Lewis A. Lipsitz in Nautilus:
Simplicity, simplicity, simplicity!” Henry David Thoreau exhorted in his 1854 memoir Walden, in which he extolled the virtues of a “Spartan-like” life. Saint Thomas Aquinas preached that simplicity brings one closer to God. Isaac Newton believed it leads to truth. The process of simplification, we’re told, can illuminate beauty, strip away needless clutter and stress, and help us focus on what really matters. It can also be a sign of aging. Youthful health and vigor depend, in many ways, on complexity. Bones get strength from elaborate scaffolds of connective tissue. Mental acuity arises from interconnected webs of neurons. Even seemingly simple bodily functions like heartbeat rely on interacting networks of metabolic controls, signaling pathways, genetic switches, and circadian rhythms. As our bodies age, these anatomic structures and physiologic processes lose complexity, making them less resilient and ultimately leading to frailty and disease.

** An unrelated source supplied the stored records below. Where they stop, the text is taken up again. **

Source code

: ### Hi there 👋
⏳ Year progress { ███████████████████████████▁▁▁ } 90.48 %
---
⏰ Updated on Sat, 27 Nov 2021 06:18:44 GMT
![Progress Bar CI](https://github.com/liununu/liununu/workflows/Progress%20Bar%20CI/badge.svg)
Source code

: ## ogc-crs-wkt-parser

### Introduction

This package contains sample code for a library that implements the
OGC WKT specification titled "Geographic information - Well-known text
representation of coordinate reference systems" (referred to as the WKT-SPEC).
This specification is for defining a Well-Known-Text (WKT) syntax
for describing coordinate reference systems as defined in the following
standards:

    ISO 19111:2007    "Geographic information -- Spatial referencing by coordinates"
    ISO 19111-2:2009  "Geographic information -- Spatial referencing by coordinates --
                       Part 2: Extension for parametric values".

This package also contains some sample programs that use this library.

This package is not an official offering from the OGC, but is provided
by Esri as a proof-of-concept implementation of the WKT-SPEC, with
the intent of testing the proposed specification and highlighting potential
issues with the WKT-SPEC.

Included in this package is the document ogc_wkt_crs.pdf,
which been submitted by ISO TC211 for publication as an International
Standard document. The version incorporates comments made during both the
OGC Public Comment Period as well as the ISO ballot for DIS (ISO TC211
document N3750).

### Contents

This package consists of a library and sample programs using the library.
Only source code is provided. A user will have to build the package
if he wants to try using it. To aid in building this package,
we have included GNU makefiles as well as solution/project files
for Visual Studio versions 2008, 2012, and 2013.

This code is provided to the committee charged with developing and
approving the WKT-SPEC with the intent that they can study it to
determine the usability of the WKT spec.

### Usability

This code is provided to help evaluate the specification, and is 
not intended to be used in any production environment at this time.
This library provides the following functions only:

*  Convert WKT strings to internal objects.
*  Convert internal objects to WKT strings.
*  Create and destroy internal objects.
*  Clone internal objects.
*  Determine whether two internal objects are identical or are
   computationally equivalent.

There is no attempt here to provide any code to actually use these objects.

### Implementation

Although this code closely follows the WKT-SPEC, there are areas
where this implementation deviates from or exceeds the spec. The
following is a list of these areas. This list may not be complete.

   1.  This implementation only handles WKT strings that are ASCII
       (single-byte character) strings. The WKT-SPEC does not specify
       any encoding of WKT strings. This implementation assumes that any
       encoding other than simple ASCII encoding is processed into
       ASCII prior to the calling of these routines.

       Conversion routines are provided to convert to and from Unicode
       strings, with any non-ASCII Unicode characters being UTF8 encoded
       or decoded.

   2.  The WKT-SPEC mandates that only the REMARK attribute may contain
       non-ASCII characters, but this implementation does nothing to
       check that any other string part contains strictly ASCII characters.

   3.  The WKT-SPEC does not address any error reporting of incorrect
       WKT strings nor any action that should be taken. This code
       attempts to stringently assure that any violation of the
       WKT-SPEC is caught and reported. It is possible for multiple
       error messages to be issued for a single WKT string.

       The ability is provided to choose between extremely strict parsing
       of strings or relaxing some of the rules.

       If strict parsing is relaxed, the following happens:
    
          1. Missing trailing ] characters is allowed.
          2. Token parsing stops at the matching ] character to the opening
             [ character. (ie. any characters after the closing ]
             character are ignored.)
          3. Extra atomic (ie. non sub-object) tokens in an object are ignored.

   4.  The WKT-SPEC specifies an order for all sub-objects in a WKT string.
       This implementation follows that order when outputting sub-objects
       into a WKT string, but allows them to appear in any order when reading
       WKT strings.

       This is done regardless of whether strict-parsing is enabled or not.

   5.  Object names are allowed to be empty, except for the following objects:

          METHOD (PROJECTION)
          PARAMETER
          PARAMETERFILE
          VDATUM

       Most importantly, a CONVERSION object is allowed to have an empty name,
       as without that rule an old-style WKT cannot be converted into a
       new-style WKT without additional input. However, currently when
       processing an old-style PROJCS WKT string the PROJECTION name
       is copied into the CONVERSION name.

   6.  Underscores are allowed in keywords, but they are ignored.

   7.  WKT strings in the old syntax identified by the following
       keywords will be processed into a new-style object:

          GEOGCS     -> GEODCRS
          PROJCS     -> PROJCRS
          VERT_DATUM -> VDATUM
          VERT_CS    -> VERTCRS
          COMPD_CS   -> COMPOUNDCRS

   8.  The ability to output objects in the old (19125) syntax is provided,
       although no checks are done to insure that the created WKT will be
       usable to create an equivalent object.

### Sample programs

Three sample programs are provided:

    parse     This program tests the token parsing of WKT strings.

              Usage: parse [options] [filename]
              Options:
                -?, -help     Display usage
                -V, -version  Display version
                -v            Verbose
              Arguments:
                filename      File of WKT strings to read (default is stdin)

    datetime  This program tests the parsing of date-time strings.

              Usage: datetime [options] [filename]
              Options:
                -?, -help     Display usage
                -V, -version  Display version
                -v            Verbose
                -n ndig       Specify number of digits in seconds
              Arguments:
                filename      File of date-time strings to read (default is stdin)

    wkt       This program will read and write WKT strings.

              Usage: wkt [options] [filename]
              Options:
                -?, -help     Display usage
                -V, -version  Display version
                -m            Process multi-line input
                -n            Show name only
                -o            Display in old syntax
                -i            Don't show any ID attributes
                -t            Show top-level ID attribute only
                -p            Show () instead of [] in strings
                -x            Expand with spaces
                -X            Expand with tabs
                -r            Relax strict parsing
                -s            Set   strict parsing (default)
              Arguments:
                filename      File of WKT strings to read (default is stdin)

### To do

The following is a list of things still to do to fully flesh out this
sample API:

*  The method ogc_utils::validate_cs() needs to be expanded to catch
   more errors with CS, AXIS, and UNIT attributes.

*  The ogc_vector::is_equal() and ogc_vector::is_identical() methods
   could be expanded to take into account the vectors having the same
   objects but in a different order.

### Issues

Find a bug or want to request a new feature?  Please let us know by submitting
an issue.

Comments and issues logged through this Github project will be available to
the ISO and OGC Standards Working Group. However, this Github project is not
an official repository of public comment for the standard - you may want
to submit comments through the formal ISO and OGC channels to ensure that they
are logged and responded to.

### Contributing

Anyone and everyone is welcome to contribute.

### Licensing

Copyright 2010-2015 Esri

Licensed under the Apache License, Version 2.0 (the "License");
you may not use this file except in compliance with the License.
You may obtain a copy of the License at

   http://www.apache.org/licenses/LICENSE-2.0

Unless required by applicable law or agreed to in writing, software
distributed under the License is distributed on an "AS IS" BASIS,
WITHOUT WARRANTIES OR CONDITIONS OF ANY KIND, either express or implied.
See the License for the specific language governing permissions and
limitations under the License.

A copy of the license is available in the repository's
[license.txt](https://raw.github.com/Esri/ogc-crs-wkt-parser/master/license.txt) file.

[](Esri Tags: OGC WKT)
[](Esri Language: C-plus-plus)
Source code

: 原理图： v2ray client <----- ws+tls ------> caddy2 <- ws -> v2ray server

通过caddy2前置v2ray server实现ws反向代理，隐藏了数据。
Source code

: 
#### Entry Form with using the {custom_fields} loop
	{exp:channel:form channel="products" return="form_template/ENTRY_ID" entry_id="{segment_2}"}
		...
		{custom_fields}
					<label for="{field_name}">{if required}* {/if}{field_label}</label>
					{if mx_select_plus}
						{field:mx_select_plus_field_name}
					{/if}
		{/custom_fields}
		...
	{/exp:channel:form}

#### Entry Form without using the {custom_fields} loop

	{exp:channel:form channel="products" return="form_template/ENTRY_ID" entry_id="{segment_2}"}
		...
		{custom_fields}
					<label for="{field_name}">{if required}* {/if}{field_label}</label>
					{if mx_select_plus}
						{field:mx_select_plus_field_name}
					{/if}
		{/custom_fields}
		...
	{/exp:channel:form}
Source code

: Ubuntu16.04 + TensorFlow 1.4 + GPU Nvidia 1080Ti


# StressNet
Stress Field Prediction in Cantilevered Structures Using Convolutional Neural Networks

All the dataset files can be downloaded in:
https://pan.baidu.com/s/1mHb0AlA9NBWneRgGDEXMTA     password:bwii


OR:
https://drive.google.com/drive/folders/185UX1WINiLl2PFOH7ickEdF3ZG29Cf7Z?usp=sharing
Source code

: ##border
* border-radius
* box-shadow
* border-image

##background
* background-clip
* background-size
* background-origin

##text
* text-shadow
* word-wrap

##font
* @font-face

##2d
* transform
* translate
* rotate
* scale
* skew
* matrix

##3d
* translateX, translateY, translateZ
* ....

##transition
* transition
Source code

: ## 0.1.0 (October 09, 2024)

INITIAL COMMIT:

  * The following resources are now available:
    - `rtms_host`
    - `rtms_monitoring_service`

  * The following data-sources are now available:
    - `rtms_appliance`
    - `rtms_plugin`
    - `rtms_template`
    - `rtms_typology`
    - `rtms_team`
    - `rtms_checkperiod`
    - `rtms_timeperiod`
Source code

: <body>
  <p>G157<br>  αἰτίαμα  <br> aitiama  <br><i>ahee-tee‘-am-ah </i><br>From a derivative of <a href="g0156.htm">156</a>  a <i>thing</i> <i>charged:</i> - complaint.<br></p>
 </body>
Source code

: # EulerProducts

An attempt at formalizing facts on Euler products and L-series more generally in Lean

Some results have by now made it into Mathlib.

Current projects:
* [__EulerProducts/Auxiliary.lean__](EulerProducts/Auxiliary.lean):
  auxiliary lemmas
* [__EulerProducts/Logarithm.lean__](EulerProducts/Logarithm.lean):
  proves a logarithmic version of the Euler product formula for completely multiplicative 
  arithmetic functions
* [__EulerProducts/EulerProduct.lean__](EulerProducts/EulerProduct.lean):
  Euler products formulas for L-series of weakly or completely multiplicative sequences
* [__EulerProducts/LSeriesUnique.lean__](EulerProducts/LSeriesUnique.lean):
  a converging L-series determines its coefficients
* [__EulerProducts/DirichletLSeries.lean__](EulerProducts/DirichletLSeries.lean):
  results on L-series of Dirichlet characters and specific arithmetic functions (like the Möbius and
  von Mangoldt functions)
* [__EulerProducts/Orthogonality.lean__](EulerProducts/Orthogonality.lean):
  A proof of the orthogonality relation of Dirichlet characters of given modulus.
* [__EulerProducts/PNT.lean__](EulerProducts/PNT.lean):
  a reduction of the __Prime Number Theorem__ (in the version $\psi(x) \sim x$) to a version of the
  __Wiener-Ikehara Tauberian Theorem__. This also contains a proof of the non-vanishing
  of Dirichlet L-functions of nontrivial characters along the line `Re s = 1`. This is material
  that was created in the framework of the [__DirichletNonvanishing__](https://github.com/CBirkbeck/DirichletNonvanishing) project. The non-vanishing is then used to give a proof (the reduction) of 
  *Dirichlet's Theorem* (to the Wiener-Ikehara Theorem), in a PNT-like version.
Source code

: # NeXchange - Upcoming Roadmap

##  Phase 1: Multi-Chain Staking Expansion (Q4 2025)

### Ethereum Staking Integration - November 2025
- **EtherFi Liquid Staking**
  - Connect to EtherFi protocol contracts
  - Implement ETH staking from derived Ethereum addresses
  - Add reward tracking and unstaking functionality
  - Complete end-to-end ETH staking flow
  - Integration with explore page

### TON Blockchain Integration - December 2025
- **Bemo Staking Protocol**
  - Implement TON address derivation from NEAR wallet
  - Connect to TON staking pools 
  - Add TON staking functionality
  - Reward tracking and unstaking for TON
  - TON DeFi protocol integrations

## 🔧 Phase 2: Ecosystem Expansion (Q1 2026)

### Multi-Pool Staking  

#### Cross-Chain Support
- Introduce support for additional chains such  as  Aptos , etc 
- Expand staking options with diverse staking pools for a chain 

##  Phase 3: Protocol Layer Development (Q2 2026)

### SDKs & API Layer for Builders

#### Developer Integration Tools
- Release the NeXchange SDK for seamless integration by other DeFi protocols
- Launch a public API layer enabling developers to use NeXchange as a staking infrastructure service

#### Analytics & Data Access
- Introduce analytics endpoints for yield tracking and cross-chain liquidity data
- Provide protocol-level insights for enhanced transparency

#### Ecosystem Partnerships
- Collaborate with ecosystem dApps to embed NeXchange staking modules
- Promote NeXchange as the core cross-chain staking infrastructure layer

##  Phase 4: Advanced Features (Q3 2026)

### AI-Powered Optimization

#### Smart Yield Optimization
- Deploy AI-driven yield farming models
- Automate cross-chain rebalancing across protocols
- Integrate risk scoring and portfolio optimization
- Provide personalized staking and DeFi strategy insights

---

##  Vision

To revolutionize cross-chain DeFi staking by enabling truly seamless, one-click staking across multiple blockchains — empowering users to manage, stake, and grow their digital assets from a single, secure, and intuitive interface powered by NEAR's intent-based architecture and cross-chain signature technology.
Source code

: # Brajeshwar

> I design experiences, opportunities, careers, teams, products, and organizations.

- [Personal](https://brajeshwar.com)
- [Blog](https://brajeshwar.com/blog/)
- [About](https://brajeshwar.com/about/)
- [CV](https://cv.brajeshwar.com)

To understand this loss, we must first define what we mean by “complexity” in the scientific sense. Consider a Rube Goldberg machine, in which one action leads to another, then another, and so on in linear fashion to finally, say, scratch one’s back or bring a napkin to one’s mouth. Although this over-engineered contraption may look complicated, it’s actually quite simple: A given input always produces the same output. Its simplicity makes its behavior easy to predict. It also makes the system vulnerable because a single break in the chain will undermine its entire function. A complex process, in contrast, involves multiple different components interacting across multiple scales in time and space. Because these interactions are nonlinear, outputs are not proportional to inputs and thus are more erratic and unpredictable.